Powelson, nominated by President Donald Trump last May and confirmed as a FERC commissioner in August 2017, came to the federal agency after almost nine years on the Pennsylvania Public Utility Commission (PUC). Since seats were filled last summer, the commission has moved quickly.

“Within the last seven months, this current makeup of Federal Energy Regulatory Commissioners have approved $25.6 billion in pipeline infrastructure in this country,” Powelson said. “As I like to remind people, when you’re a five-member independent agency, you can come up with a lot of solutions to the problems but you can’t buy No. 2 pencils unless you have three votes; it’s that simple.”

Among the recent approvals, Powelson listed:

  • Atlantic Coast Pipeline, a $5.1 billion, 600-mile project between West Virginia and eastern North Carolina, scheduled for completion in 2019;
  • Mountain Valley Pipeline, EQT Corp.’s $3.5 billion, 303-mile line between northwestern West Virginia and southern Virginia; and
  • PennEast Pipeline, a 115-mile line connecting the Marcellus Shale in northeast Pennsylvania to New Jersey.

Powelson also gave an extended shout-out to Dominion’s Cove Point LNG terminal, set to begin operations in March, and noted the geopolitical importance of developing U.S. gas exports.

“The exploration of natural gas and the ability to move it to market is the greatest peace dividend we have,” he said.

He recalled how, during his years on the Pennsylvania PUC, a delegation from Kosovo described how Russian gas pipelines were shut off in the middle of a cold winter snap, shutting down power plants and leaving citizens without heat.

“Can you imagine that in this country?” he asked. “In this construct, with rule-of-law markets, that any operator could do that to an American citizen, an American ratepayer? But that’s the reality of how the Russians are playing with these markets. I think it’s disruptive and I think if we get our act together around LNG exports, I think we have a tremendous opportunity in front of us.”

But Powelson expressed his own concerns about the U.S., especially regarding the radical price spikes experienced by the New England market during the recent bomb cyclone storm that struck the region. Some spot prices for natural gas soared as high as $141 per million British thermal unit during the storm.

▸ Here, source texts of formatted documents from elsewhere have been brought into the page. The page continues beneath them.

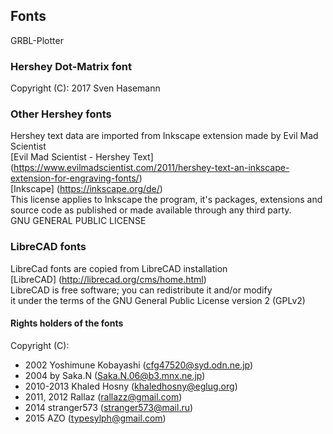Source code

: ## Fonts 
GRBL-Plotter 

### Hershey Dot-Matrix font
Copyright (C): 2017 Sven Hasemann

### Other Hershey fonts   
Hershey text data are imported from Inkscape extension made by Evil Mad Scientist  
[Evil Mad Scientist - Hershey Text] (https://www.evilmadscientist.com/2011/hershey-text-an-inkscape-extension-for-engraving-fonts/)  
[Inkscape] (https://inkscape.org/de/)  
This license applies to Inkscape the program, it's packages, extensions and source code as published or made available through any third party.  
GNU GENERAL PUBLIC LICENSE  
  
### LibreCAD fonts  
LibreCad fonts are copied from LibreCAD installation   
[LibreCAD] (http://librecad.org/cms/home.html)  
LibreCAD is free software; you can redistribute it and/or modify  
it under the terms of the GNU General Public License version 2 (GPLv2)  
  
#### Rights holders of the fonts ####  
Copyright (C):  
- 2002 Yoshimune Kobayashi (cfg47520@syd.odn.ne.jp)  
- 2004 by Saka.N (Saka.N.06@b3.mnx.ne.jp)  
- 2010-2013 Khaled Hosny (khaledhosny@eglug.org)  
- 2011, 2012 Rallaz (rallazz@gmail.com)  
- 2014 stranger573 (stranger573@mail.ru)  
- 2015 AZO (typesylph@gmail.com)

Less than 500 miles from the New England market and its massive price blowout sits the Transco Leidy hub, he noted. Yet the 15 million customers in the market, despite living within driving distance of the cheapest natural gas in the country, pay the highest prices, not only during severe weather events like the bomb cyclone but on average going back to 2014.

“It is alarming,” Powelson said. “It’s alarming for FERC. It’s alarming for governors in the New England market who objectively have been committed to solving their lack of pipeline capacity into the market. It really speaks to where we need to look ahead in terms of solving this energy calculus equation.”

Ironically, a region that is pushing for clean energy sources was forced to burn 2 million barrels of oil during the bitter four-day cold snap in January when natural gas supplies were insufficient. Powelson noted that Repsol’s Canaport facility in St. John, New Brunswick, with 10 billion cubic feet (Bcf) of storage, went through almost 1.8 Bcf during the bomb cyclone.

“The New England ISO [utility] has alerted us that if that facility ever went down, it could create a cascading event in the power sector in New England where between 5,000 and 7,500 megawatts of combined-cycle generation would come offline,” he said. “That’s very alarming. Again, it’s something that is critically important to the FERC and you as industry partners as we work together to solve that problem.”